Article

Classifying text with AWS Textract

Feb. 4, 2021

What is AWS Textract?

AWS Textract is an AWS service that allows the user to extract text and data from scanned documents such as insurance forms, loan applications, bank forms or survey questions. Amazon Textract automatically reads and extracts text from the documents and organizes the data into raw text, forms and tables. Enabling the data to either be reviewed by processes downstream or ingested directly into an application or database.

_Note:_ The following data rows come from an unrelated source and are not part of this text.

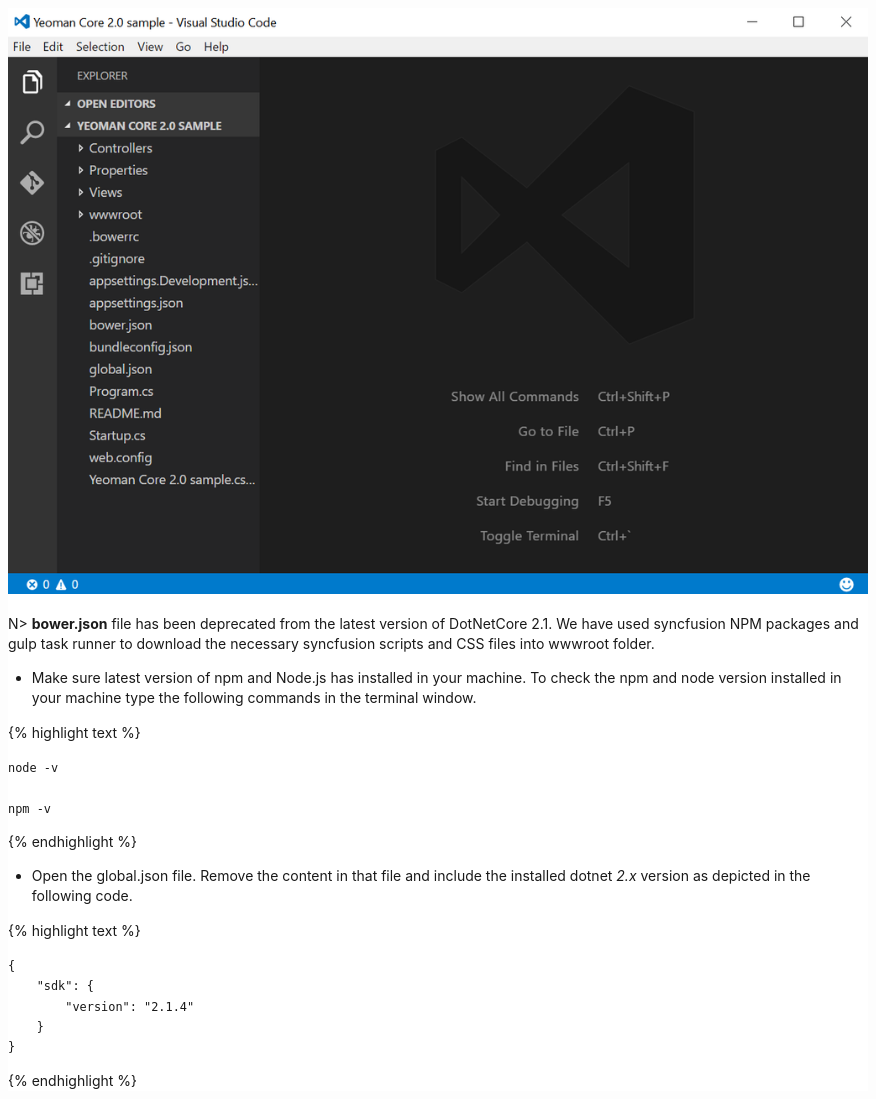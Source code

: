   ![configuration](getting-started_images/getting-started_image7.png)

  N> **bower.json** file has been deprecated from the latest version of DotNetCore 2.1. We have used syncfusion NPM packages and gulp task runner to download the necessary syncfusion scripts and CSS files into wwwroot folder.   

* Make sure latest version of npm and Node.js has installed in your machine. To check the npm and node version installed in your machine type the following commands in the terminal window.

{% highlight text %}

    node -v 

    npm -v

{% endhighlight %} 

* Open the global.json file. Remove the content in that file and include the installed dotnet *2.x* version as depicted in the following code.

{% highlight text %}

    {
        "sdk": {
            "version": "2.1.4"
        }
    }

{% endhighlight %}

Figure 1: This image describes the business problem that AWS Textract solves

History of the Optical Character Recognition

Let us take a step back and briefly discuss what optical character recognition (OCR) is so that we can understand the impact of AWS Textract. Starting in the late 1800s through the early 1900s, the earliest concepts of OCR were developed to help the blind read. WWII and into the Cold War, OCR tools were used to convert Morse code to text. As time and technology progressed, OCR was used to digitize coupons and postal addresses. OCR’s capabilities grew exponentially with the microprocessor, resulting in additional capabilities such as price tag scanners, passport scanners and the ability to scan historically handwritten textbooks for preservation purposes. Currently, OCR is used in nearly every industry including automatic cameras that read your license plate when you speed through a red light, scanning a check with your phone to deposit it in real time, or even Google Translate when you are in a foreign country and in need of a quick translation of a menu or a sign!

How does OCR work?

Suppose we read a brand-new book. Think about how our eyes differentiate the background from the actual text. We identify the shapes of each letter and each word to form sentences as long as they are legible. We recognize the words and sentences on pages regardless of the print type, such as cursive, block, print or italicized, or font. Our brains are designed to recognize characters. Computers, however, need to be instructed on how to read in the same manner. Think of the letter “A”. Each of us think slightly differently about how the letter “A” is formed, but all versions are acceptable. A computer needs to understand that each one of those forms is equivalent to the letter “A” based on the pixel orientation within a word, sentence and document.